■ TASK DETAILS: Pick out all lines of the entries that include the word "Chapter" and copy them.

■ RECORDS SUPPLIED:
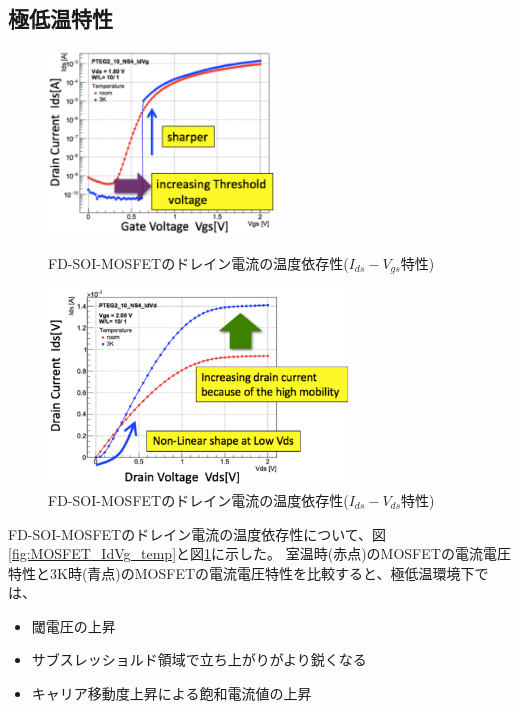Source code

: 	\subsection{極低温特性}
		\begin{figure}[htbp]
			\begin{minipage}{0.5\hsize}
				\begin{center}
					\includegraphics[width=60mm]{./Chapter/Chapter3/Picture/MOSFET_IdVg_temp.eps}
				\end{center}
				\caption{FD-SOI-MOSFETのドレイン電流の温度依存性($I_{ds} - V_{gs}$特性)}
				\label{fig:MOSFET_IdVg_temp}
			\end{minipage}
			\begin{minipage}{0.5\hsize}
				\begin{center}
					\includegraphics[width=80mm]{./Chapter/Chapter3/Picture/MOSFET_IdVd_temp.eps}
				\end{center}
				\caption{FD-SOI-MOSFETのドレイン電流の温度依存性($I_{ds} - V_{ds}$特性)}
				\label{fig:MOSFET_IdVd_temp}
			\end{minipage}
		\end{figure}
		FD-SOI-MOSFETのドレイン電流の温度依存性について、図\ref{fig:MOSFET_IdVg_temp}と図\ref{fig:MOSFET_IdVd_temp}に示した。
		室温時(赤点)のMOSFETの電流電圧特性と3K時(青点)のMOSFETの電流電圧特性を比較すると、極低温環境下では、
		\begin{itemize}
			\item 閾電圧の上昇
			\item サブスレッショルド領域で立ち上がりがより鋭くなる
			\item キャリア移動度上昇による飽和電流値の上昇
		\end{itemize}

■ COMPLETED EXERCISE:
					\includegraphics[width=60mm]{./Chapter/Chapter3/Picture/MOSFET_IdVg_temp.eps}
					\includegraphics[width=80mm]{./Chapter/Chapter3/Picture/MOSFET_IdVd_temp.eps}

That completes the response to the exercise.